**Saved entries**
· · ·

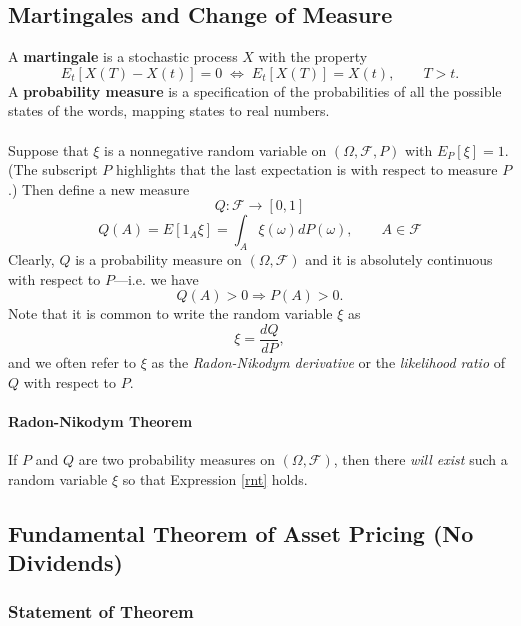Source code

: \documentclass[12pt]{article}
\theoremstyle{plain}
\theoremstyle{definition}
\theoremstyle{remark}
\begin{document}
\subsection{Martingales and Change of Measure}

A \textbf{martingale} is a stochastic process
$X$ with the property 
   \[ E_t[X(T) - X(t)] = 0 \; \Leftrightarrow \; E_t[X(T)] = X(t), \qquad
      T > t. \]
A \textbf{probability measure} is a specification
of the probabilities of all the possible states of the words, mapping
states to real numbers.
\\
\\
Suppose that $\xi$ is a nonnegative random variable on $(\Omega,
\mathcal{F}, P)$ with $E_P[\xi] = 1$. (The subscript $P$ highlights that
the last expectation is with respect to measure $P$.) 
Then define a new measure
   \[ Q: \mathcal{F} \rightarrow [0,1] \]
\begin{equation}
   \label{rnt}
   Q(A) = E\left[1_A \xi\right]=\int_A\xi(\omega) dP(\omega), \qquad
      A\in \mathcal{F} 
\end{equation}
Clearly, $Q$ is a probability measure on $(\Omega, \mathcal{F})$ and
it is absolutely continuous with respect to $P$---i.e. we have
   \[Q(A) > 0 \Rightarrow P(A) > 0.\] 
Note that it is common to write the random variable $\xi$ as
   \[ \xi = \frac{dQ}{dP},\]
and we often refer to $\xi$ as the \emph{Radon-Nikodym derivative}
or the \emph{likelihood ratio} of $Q$ with respect to $P$.

\paragraph{Radon-Nikodym Theorem} If $P$ and $Q$ are two probability
measures on $(\Omega, \mathcal{F})$, then there \emph{will exist}
such a random variable $\xi$ so that Expression \ref{rnt} holds.


\newpage
\subsection{Fundamental Theorem of Asset Pricing (No Dividends)}

\subsubsection{Statement of Theorem}
\end{document}
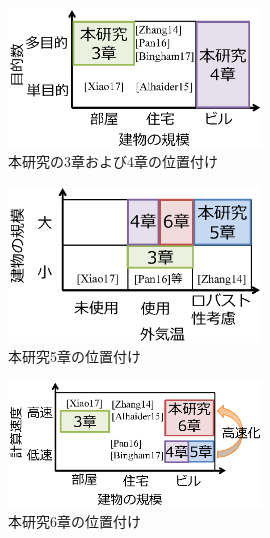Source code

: \begin{figure}[ht]
    \begin{center}
        \includegraphics[width=0.6\textwidth,keepaspectratio=true]{fig/intro_position_objective.eps}
    \end{center}
    \caption{本研究の3章および4章の位置付け}
    \label{fig::intro_position_objective}
\end{figure}

\begin{figure}[ht]
    \begin{center}
        \includegraphics[width=0.6\textwidth,keepaspectratio=true]{fig/intro_position_robust.eps}
    \end{center}
    \caption{本研究5章の位置付け}
    \label{fig::intro_position_robust}
\end{figure}

\begin{figure}[ht]
    \begin{center}
        \includegraphics[width=0.6\textwidth,keepaspectratio=true]{fig/intro_position_speed.eps}
    \end{center}
    \caption{本研究6章の位置付け}
    \label{fig::intro_position_speed}
\end{figure}

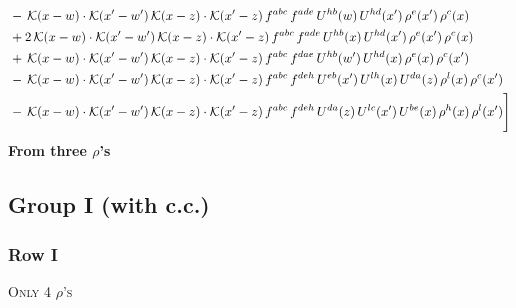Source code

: \documentclass[9pt]{article}
\numberwithin{equation}{section}
\begin{document}
\begin{align}
&-\,\mathcal{K}(x-w)\cdot\mathcal{K}(x'-w')\,\mathcal{K}(x-z)\cdot\mathcal{K}(x'-z)\,f^{abc}\,f^{ade}\,U^{hb}(w)\,U^{hd}(x')\,\rho^{e}(x')\,\rho^{c}(x)\notag\\
&+2\,\mathcal{K}(x-w)\cdot\mathcal{K}(x'-w')\,\mathcal{K}(x-z)\cdot\mathcal{K}(x'-z)\,f^{abc}\,f^{ade}\,U^{hb}(x)\,U^{hd}(x')\,\rho^{e}(x')\,\rho^{c}(x)\notag\\
&+\,\mathcal{K}(x-w)\cdot\mathcal{K}(x'-w')\,\mathcal{K}(x-z)\cdot\mathcal{K}(x'-z)\,f^{abc}\,f^{dae}\,U^{hb}(w')\,U^{hd}(x)\,\rho^{e}(x)\,\rho^{c}(x')\notag\\
&-\,\mathcal{K}(x-w)\cdot\mathcal{K}(x'-w')\,\mathcal{K}(x-z)\cdot\mathcal{K}(x'-z)\,f^{abc}\,f^{deh}\,U^{eb}(x')\,U^{lh}(x)\,U^{da}(z)\,\rho^{l}(x)\,\rho^{c}(x')\notag\\
&-\,\mathcal{K}(x-w)\cdot\mathcal{K}(x'-w')\,\mathcal{K}(x-z)\cdot\mathcal{K}(x'-z)\,f^{abc}\,f^{deh}\,U^{da}(z)\,U^{lc}(x')\,U^{be}(x)\,\rho^{h}(x)\,\rho^{l}(x')\Bigg]
\end{align}
\textbf{From three $\rho$'s}
\subsection{Group I (with c.c.)}
\subsubsection{Row I}
\textsc{Only 4 $\rho$'s}
\end{document}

· · ·

**Task to carry out**
Reproduce every line in the records above that contains the word "true".

**Solved problem**
        \includegraphics[width=0.6\textwidth,keepaspectratio=true]{fig/intro_position_objective.eps}
        \includegraphics[width=0.6\textwidth,keepaspectratio=true]{fig/intro_position_robust.eps}
        \includegraphics[width=0.6\textwidth,keepaspectratio=true]{fig/intro_position_speed.eps}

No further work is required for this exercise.